Work instruction ▸
Please return all records verbatim, no pictures.

Source data
------------------------------------------------------------------------

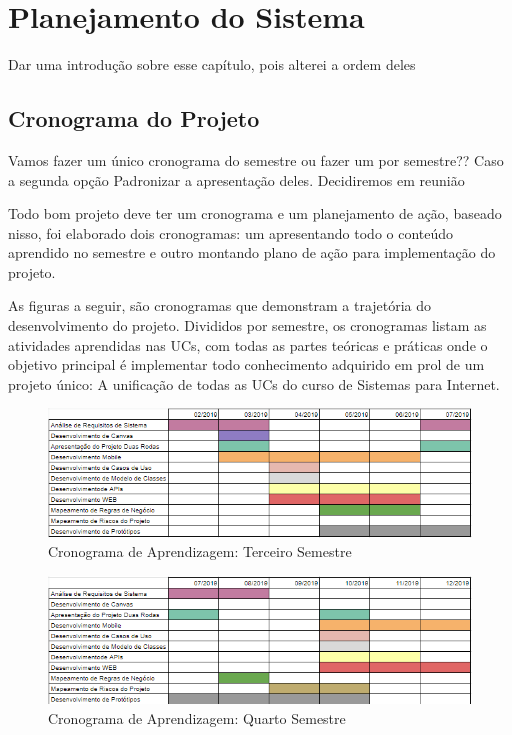 \chapter{Planejamento do Sistema}

{\color{red} Dar uma introdução sobre esse capítulo, pois alterei a ordem deles}

\section{Cronograma do Projeto}


{\color{red} Vamos fazer um único cronograma do semestre ou fazer um por semestre?? Caso a segunda opção Padronizar a apresentação deles. Decidiremos em reunião }


Todo bom projeto deve ter um cronograma e um planejamento de ação, baseado nisso, foi elaborado dois cronogramas: um apresentando todo o conteúdo aprendido no semestre e outro montando plano de ação para implementação do projeto.

As figuras a seguir, são cronogramas que demonstram a trajetória do desenvolvimento do projeto. Divididos por semestre, os cronogramas listam as atividades aprendidas nas UCs, com todas as partes teóricas e práticas onde o objetivo principal é implementar todo conhecimento adquirido em prol de um projeto único: A unificação de todas as UCs do curso de Sistemas para Internet.

\begin{figure}[htb]
	\caption{\label{cron-3-semestre}Cronograma de Aprendizagem: Terceiro Semestre}
	\begin{center}
		\includegraphics[scale=0.90]{./Figuras/cronograma-3-semestre.png}
	\end{center}
\end{figure}


\begin{figure}[htb]
	\caption{\label{cron-4-semestre}Cronograma de Aprendizagem: Quarto Semestre}
	\begin{center}
		\includegraphics[scale=0.90]{./Figuras/cronograma-4-semestre.png}
	\end{center}
\end{figure}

------------------------------------------------------------------------

Completed task ▸
 \chapter{Planejamento do Sistema}

{\color{red} Dar uma introdução sobre esse capítulo, pois alterei a ordem deles}

\section{Cronograma do Projeto}


{\color{red} Vamos fazer um único cronograma do semestre ou fazer um por semestre?? Caso a segunda opção Padronizar a apresentação deles. Decidiremos em reunião }


Todo bom projeto deve ter um cronograma e um planejamento de ação, baseado nisso, foi elaborado dois cronogramas: um apresentando todo o conteúdo aprendido no semestre e outro montando plano de ação para implementação do projeto.

As figuras a seguir, são cronogramas que demonstram a trajetória do desenvolvimento do projeto. Divididos por semestre, os cronogramas listam as atividades aprendidas nas UCs, com todas as partes teóricas e práticas onde o objetivo principal é implementar todo conhecimento adquirido em prol de um projeto único: A unificação de todas as UCs do curso de Sistemas para Internet.

\begin{figure}[htb]
	\caption{\label{cron-3-semestre}Cronograma de Aprendizagem: Terceiro Semestre}
	\begin{center}
		\includegraphics[scale=0.90]{./Figuras/cronograma-3-semestre.png}
	\end{center}
\end{figure}


\begin{figure}[htb]
	\caption{\label{cron-4-semestre}Cronograma de Aprendizagem: Quarto Semestre}
	\begin{center}
		\includegraphics[scale=0.90]{./Figuras/cronograma-4-semestre.png}
	\end{center}
\end{figure}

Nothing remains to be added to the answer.